Quién peca contra su prójimo animal de forma consciente, se hace responsable ante Dios por su forma egoísta de actuar. Ofende a Dios y carga de esta manera con culpa su alma.

El Señor dijo: «Lo que hacéis al más humilde de Mis hermanos, Me lo hacéis a Mí». Esta frase se extiende también a la totalidad, porque todo es espíritu de Su Espíritu y todo es fuerza de Su Fuerza.

El espíritu de lo infinito es la fuerza creadora que traspasa y mantiene todas las formas de vida.
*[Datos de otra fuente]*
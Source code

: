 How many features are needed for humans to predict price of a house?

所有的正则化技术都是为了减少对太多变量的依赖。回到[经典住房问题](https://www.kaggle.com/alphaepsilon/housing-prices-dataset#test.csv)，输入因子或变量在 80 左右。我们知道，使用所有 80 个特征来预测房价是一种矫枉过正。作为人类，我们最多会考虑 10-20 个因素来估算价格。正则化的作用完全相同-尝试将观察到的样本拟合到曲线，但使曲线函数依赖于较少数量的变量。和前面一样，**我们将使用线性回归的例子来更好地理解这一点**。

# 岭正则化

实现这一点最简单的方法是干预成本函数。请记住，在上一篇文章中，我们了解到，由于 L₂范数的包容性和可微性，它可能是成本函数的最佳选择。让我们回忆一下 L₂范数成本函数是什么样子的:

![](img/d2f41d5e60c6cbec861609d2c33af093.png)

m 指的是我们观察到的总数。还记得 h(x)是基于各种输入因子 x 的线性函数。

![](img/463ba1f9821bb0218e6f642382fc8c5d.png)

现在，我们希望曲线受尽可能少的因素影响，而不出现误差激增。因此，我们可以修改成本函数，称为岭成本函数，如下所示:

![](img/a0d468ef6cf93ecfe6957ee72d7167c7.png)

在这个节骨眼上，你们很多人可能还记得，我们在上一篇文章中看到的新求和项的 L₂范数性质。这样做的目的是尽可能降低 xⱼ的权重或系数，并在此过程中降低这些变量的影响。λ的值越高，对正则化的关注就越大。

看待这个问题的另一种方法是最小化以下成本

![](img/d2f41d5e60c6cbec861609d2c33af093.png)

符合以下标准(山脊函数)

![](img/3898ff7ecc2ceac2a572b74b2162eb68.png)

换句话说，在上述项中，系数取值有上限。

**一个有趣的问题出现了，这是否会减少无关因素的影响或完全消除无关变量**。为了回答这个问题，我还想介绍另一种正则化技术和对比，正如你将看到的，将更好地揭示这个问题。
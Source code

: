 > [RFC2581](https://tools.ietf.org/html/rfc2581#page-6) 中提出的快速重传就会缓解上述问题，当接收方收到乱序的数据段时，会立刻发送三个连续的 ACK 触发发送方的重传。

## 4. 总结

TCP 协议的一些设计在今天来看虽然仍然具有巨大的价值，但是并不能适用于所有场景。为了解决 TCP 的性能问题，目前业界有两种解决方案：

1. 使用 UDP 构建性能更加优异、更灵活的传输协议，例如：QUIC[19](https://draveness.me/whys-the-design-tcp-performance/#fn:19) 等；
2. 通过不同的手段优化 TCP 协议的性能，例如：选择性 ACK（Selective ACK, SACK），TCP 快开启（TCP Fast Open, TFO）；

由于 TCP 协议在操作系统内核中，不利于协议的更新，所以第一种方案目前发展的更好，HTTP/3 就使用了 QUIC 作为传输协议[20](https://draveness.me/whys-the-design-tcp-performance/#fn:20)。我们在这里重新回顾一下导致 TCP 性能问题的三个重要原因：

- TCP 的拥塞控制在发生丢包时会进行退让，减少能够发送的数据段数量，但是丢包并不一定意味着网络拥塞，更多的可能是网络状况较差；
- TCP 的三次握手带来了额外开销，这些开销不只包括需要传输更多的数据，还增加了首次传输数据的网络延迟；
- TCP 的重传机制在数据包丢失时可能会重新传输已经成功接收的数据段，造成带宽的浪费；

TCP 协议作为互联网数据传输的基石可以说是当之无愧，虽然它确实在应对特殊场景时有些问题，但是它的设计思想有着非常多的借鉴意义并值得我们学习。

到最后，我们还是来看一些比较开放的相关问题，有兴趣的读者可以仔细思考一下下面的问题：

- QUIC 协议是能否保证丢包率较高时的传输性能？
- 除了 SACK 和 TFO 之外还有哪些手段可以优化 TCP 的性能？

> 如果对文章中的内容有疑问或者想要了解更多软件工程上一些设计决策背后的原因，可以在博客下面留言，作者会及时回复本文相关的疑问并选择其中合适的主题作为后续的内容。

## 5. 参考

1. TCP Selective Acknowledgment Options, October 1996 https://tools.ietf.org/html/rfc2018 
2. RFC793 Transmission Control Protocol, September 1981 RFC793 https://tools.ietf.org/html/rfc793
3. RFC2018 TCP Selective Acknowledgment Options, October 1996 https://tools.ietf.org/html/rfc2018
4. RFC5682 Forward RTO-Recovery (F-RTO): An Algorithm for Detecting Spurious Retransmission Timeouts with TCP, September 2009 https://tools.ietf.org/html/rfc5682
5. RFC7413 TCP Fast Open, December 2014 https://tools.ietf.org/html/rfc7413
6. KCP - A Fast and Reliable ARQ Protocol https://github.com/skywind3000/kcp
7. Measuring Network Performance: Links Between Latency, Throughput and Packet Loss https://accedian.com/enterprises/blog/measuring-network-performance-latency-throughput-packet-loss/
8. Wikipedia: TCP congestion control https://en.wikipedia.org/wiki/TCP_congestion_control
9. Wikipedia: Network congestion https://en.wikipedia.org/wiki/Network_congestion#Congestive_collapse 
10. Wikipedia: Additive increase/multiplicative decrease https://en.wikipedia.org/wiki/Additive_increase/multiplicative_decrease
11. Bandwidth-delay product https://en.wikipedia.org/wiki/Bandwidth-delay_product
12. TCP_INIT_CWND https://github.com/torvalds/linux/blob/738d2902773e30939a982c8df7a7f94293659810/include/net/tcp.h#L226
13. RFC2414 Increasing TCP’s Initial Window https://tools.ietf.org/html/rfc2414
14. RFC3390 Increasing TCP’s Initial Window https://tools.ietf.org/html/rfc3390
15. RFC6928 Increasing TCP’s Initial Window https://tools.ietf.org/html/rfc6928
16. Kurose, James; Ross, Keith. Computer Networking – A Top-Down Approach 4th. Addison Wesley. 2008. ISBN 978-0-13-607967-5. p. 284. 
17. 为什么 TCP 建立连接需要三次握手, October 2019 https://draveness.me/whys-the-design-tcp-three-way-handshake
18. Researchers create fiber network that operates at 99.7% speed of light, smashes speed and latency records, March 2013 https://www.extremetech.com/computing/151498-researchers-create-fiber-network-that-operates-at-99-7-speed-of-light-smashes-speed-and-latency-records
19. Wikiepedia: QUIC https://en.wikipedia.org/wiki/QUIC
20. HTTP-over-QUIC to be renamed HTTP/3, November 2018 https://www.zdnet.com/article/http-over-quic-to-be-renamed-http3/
La fuerza divina, Dios, también es la fuerza en tu hermano y en tu hermana.

Las fuerzas que elevan al ser espiritual que se está desarrollando, a la condición de ser hijo de Dios y que son por tanto efectivas en el ser espiritual y en el hombre, se llaman fuerzas padre-madre. De ellas surgen las características de la filiación: paciencia, amor y misericordia.

Todo surge de la Unidad, Dios, y vive en la Unidad, Dios.

La Unidad es la Ley.

Desde la perspectiva divina todos los hombres y seres, así como todas las formas vitales, viven en la unidad.

Lo que el hombre, pues, hace en contra de su prójimo y de su prójimo animal, vegetal y mineral, se lo hace a sí mismo, y con ello carga su alma.

Dios es la Vida.

Si el hombre actúa conscientemente contra la vida, no importa de qué forma de vida se trate, sean hombres, animales, plantas o minerales, ofende a Dios.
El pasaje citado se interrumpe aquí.